Flow Assurance

During production and transportation of hydrocarbon, especially in cases of extreme temperatures and pressures, it is possible that methane gas hydrates crystallize or asphaltenes precipitate in the pipeline. If not properly controlled, the hydrate crystals, asphaltene, or wax particles may precipitate and agglomerate to the point of plugging the pipeline. Removal of a hydrate or asphaltene plug in a subsea pipeline can be very expensive and dangerous.  Hence, knowledge of fluid properties and operating conditions is critical to preventing formation and deposition of undesired solids. Flow assurance is an engineering analysis process of developing design and operating guidelines for the control of solids deposition such as hydrates, wax, and asphaltenes in subsea systems. Depending on the characteristics of the hydrocarbons fluids to be produced, corrosion, scale deposition, and erosion may also be considered in the flow assurance process.
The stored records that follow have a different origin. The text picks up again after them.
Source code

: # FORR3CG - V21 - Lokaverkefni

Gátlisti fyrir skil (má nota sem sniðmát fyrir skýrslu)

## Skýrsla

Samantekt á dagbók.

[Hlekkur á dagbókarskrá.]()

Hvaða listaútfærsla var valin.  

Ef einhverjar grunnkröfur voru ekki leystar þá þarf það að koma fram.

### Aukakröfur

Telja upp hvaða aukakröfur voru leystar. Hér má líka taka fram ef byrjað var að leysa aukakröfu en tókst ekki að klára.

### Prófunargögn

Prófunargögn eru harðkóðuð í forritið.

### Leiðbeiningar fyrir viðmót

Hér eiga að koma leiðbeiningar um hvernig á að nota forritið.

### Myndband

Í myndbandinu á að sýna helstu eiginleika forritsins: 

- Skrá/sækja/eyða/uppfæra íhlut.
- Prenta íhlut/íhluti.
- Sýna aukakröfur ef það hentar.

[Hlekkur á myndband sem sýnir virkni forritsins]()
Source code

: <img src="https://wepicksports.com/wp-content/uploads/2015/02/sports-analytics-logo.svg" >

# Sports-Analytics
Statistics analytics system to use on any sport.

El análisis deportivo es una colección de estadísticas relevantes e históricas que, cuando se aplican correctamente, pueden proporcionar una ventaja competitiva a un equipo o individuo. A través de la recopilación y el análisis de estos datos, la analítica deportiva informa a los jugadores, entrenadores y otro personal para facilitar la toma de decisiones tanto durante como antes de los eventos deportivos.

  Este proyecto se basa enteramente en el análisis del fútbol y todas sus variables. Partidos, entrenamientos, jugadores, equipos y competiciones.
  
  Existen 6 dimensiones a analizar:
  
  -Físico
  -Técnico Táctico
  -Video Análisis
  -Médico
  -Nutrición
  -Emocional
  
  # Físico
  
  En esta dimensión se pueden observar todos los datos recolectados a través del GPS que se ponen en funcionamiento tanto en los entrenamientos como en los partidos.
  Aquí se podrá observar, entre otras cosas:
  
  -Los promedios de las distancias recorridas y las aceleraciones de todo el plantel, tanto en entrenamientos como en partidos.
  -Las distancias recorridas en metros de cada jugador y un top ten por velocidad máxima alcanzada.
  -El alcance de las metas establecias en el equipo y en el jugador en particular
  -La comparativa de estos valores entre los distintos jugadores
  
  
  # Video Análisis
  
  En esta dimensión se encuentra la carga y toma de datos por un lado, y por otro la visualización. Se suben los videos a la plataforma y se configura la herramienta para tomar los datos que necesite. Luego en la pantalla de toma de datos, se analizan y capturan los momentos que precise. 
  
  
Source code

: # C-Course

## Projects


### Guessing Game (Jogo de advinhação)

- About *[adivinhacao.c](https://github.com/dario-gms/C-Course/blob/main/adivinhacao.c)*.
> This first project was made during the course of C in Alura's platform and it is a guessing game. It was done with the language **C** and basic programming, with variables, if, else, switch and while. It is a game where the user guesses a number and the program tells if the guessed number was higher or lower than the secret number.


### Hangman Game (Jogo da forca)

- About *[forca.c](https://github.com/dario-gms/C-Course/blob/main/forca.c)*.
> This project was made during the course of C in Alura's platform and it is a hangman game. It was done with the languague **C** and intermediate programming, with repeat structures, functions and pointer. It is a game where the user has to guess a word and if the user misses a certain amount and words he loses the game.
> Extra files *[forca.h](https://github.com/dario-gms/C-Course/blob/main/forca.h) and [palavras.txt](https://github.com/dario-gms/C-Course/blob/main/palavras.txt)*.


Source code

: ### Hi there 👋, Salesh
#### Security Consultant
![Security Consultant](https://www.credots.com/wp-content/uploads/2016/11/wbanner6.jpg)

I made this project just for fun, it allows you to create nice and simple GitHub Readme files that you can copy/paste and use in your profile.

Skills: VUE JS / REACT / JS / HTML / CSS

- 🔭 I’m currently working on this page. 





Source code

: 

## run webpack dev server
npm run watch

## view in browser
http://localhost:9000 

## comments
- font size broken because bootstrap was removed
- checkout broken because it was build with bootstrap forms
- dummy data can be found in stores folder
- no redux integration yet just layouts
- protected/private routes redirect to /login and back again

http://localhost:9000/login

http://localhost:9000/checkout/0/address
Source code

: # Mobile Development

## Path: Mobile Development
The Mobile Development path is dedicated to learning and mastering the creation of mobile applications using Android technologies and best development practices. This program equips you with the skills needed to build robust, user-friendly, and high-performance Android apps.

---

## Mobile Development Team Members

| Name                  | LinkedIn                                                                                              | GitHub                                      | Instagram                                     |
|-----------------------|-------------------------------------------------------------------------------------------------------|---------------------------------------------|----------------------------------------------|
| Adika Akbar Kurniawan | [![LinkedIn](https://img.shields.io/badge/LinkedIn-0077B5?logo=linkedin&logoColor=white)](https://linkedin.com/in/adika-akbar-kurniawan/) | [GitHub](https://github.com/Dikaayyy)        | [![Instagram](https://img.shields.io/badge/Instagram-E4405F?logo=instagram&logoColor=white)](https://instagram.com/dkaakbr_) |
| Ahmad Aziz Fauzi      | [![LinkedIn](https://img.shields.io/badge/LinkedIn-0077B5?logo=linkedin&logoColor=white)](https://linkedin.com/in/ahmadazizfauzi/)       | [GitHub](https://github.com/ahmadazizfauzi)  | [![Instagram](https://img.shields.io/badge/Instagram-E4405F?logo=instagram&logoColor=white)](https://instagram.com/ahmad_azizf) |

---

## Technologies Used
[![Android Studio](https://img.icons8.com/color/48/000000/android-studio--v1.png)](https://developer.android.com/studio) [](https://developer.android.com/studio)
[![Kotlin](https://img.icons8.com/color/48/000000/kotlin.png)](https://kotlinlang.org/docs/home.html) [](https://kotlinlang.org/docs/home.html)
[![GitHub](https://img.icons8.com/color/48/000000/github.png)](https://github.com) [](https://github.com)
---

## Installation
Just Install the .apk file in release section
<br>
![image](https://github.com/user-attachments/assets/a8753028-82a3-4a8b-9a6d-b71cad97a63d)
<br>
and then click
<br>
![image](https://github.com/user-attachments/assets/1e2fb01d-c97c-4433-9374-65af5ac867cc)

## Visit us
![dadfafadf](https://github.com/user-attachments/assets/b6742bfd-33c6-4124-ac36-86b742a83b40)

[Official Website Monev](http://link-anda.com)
In a nutshell, flow assurance consists of the design, strategies, and principles for ensuring that there is uninterrupted hydrocarbon production flowing from the reservoir to the point of sale.

Aspects of the Flow Assurance Process

  1. Fluid characterization and flow property assessments.

The validity of the flow assurance process is dependent on careful analyses of samples from the wellbores. In the absence of samples, an analogous fluid, such as one from a nearby well in production, may be used. However, this entails significant risks because fluid properties may vary widely, even within the same reservoir. The key fluid analyses for the sampled fluid are PVT (Pressure Volume Temperature) properties such as phase composition, GOR (gas/oil ratio), and bubble point; wax properties such as cloud point, pour point; and asphaltene stability.

  1. Steady-state hydraulic and thermal performance analyses.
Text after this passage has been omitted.